That said, tokenization can still improve certain aspects of illiquid assets, such as fractional ownership or automated workflows for specific use cases. However, it does not inherently solve the core problem of infrequent trading, opaque valuations, and wide bid-ask spreads that hinder these assets from becoming reusable capital or collateral on a large scale.
Collateral, risk, and regulatory clarity
Another crucial consideration is how tokenized assets fit within existing legal and regulatory frameworks. Digital dollars, government bonds, and large corporate debt enjoy well-established status and accountability, making it easier for institutions to adopt tokenized formats within current law. By contrast, the legal and custody uncertainties surrounding NFTs and certain RWAs can impose higher risk, potentially offsetting the technical benefits of tokenization. In Serrano’s view, that combination helps explain why major tokenization efforts tend to prioritize liquid assets first, paving the way for broader institutional participation as the framework becomes clearer.
The broader implications are clear: as regulators and markets gain comfort with tokenized liquidity and standardized instruments, tokenization could accelerate the efficiency and resilience of traditional markets. The practical reality, for now, is that liquidity and regulatory clarity are the gatekeepers of adoption. Where those two conditions align, tokenization can deliver faster settlement, real-time collateral management, and more efficient capital deployment.
Industry observers have noted that authorities are actively exploring tokenization pathways.
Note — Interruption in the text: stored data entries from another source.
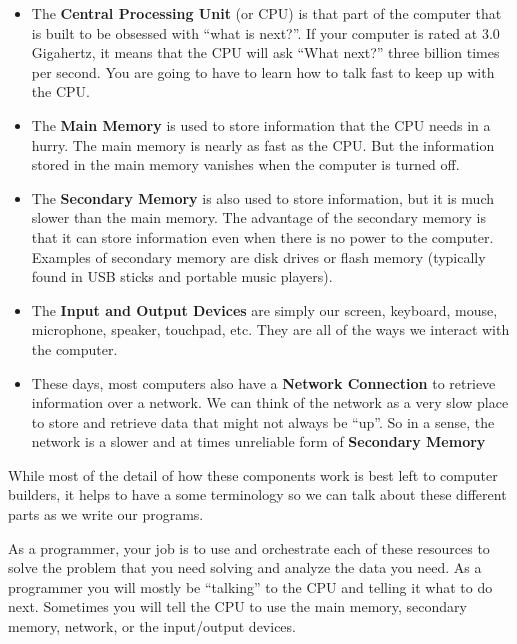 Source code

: \documentclass[10pt]{book}
\begin{document}
\begin{itemize}

\item The {\bf Central Processing Unit} (or CPU) is 
that part of the computer that is built to be obsessed 
with ``what is next?''.  If your computer is rated
at 3.0 Gigahertz, it means that the CPU will ask ``What next?''
three billion times per second.  You are going to have to 
learn how to talk fast to keep up with the CPU.

\item The {\bf Main Memory} is used to store information
that the CPU needs in a hurry.  The main memory is nearly as 
fast as the CPU.  But the information stored in the main
memory vanishes when the computer is turned off.

\item The {\bf Secondary Memory} is also used to store
information, but it is much slower than the main memory.
The advantage of the secondary memory is that it can
store information even when there is no power to the
computer.  Examples of secondary memory are disk drives
or flash memory (typically found in USB sticks and portable
music players).

\item The {\bf Input and Output Devices} are simply our
screen, keyboard, mouse, microphone, speaker, touchpad, etc.  
They are all of the ways we interact with the computer.

\item These days, most computers also have a
{\bf Network Connection} to retrieve information over a network.
We can think of the network as a very slow place to store and
retrieve data that might not always be ``up''.  So in a sense,
the network is a slower and at times unreliable form of
{\bf Secondary Memory}

\end{itemize}

While most of the detail of how these components work is best left 
to computer builders, it helps to have a some terminology
so we can talk about these different parts as we write our programs.

As a programmer, your job is to use and orchestrate 
each of these resources to solve the problem that you need solving
and analyze the data you need.  As a programmer you will 
mostly be ``talking'' to the CPU and telling it what to 
do next.  Sometimes you will tell the CPU to use the main memory,
secondary memory, network, or the input/output devices.
\end{document}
For example, coverage in the broader market has highlighted pilots and research into tokenized government debt and related digital finance experiments supported by central banks and regulatory bodies. These developments underscore the trend Serrano highlights: tokenization is most powerful when it aligns with the core fabric of the financial system, not merely as a speculative overlay.
What to watch next
The path forward, according to Serrano, hinges on two intertwined dynamics: expanding tokenization into broadly demanded assets while keeping a clear, enforceable regulatory framework. Investors and builders should monitor the rollout of tokenized government debt and stablecoins as primary indicators of whether the market can sustain scalable, low-friction financial rails on-chain. At the same time, the continued experimentation with NFTs and RWAs will reveal how quickly a path toward standardization and risk management can be forged for the more idiosyncratic assets.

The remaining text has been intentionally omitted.